I'm using Angular 7 w/ Jest and am mocking out providers to components. There are lots of times where I need to change what is injected into the components after the TestBed
is compiled, and I've had no problems doing that with this code:
TestBed.configureTestingModule({...});
await TestBed.compileComponents();
... some code
TestBed.overrideProvider(SecurityService, {useValue: mockSecurityService});
fixture = TestBed.createComponent(LoginComponent);
fixture.detectChanges()
When I do this, the NEW mockSecurityService is included in my component, exactly as I would expect. But... and this is really weird... this method does NOT work for ActivatedRoute, no matter what I do. So if I change the mockActivatedRoute and add this line of code:
TestBed.overrideProvider(ActivatedRoute, {useValue: mockActivatedRoute});
TestBed.overrideProvider(SecurityService, {useValue: mockSecurityService});
fixture = TestBed.createComponent(LoginComponent);
fixture.detectChanges()
The component is instantiated with the first mockActivatedRoute class that it got, and no matter how many times overrideProvider is called afterward, the first object gets stands.
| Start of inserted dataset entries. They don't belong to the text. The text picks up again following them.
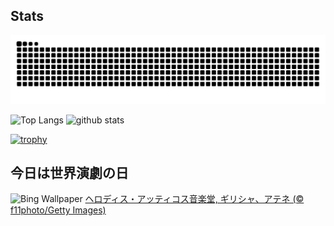 ## Stats
<picture>
  <source media="(prefers-color-scheme: dark)" srcset="https://raw.githubusercontent.com/ba230t/ba230t/output/github-contribution-grid-snake-dark.svg">
  <source media="(prefers-color-scheme: light)" srcset="https://raw.githubusercontent.com/ba230t/ba230t/output/github-contribution-grid-snake.svg">
  <img alt="github contribution grid snake animation" src="https://raw.githubusercontent.com/ba230t/ba230t/output/github-contribution-grid-snake.svg">
</picture>

<p align="left">
  <img alt="Top Langs" height="150px" src="https://github-readme-stats.vercel.app/api/top-langs/?username=ba230t&layout=compact&theme=transparent" />
  <img alt="github stats" height="150px" src="https://github-readme-stats.vercel.app/api?username=ba230t&theme=transparent" />
</p>

[![trophy](https://github-profile-trophy.vercel.app/?username=ba230t&theme=transparent&column=7)](https://github.com/ryo-ma/github-profile-trophy)


<!-- Bing Wallpaper Start -->
## 今日は世界演劇の日
![Bing Wallpaper](https://www.bing.com/th?id=OHR.OdeonAthens_JA-JP0554447843_1920x1080.jpg&rf=LaDigue_1920x1080.jpg&pid=hp)
[ヘロディス・アッティコス音楽堂, ギリシャ、アテネ (© f11photo/Getty Images)](https://www.bing.com/search?q=%E3%83%98%E3%83%AD%E3%83%87%E3%82%A3%E3%82%B9%E3%83%BB%E3%82%A2%E3%83%83%E3%83%86%E3%82%A3%E3%82%B3%E3%82%B9%E9%9F%B3%E6%A5%BD%E5%A0%82%2c+%E3%82%A2%E3%83%86%E3%83%8D%2c+%E3%82%AE%E3%83%AA%E3%82%B7%E3%83%A3&form=hpcapt&filters=HpDate%3a%2220250326_1500%22)
<!-- Bing Wallpaper End -->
This is really weird because the exact same code path works for my mockSecurityService as well as a mock of the Angular Router service. Is there something about the ActivatedRoute class that is causing the TestBed to ignore overrides? I stepped through the code and can see no difference; as far as I can tell, the overrideProviderMap is getting the ActivatedRoute override, but the component instantiation is ignoring it nonetheless.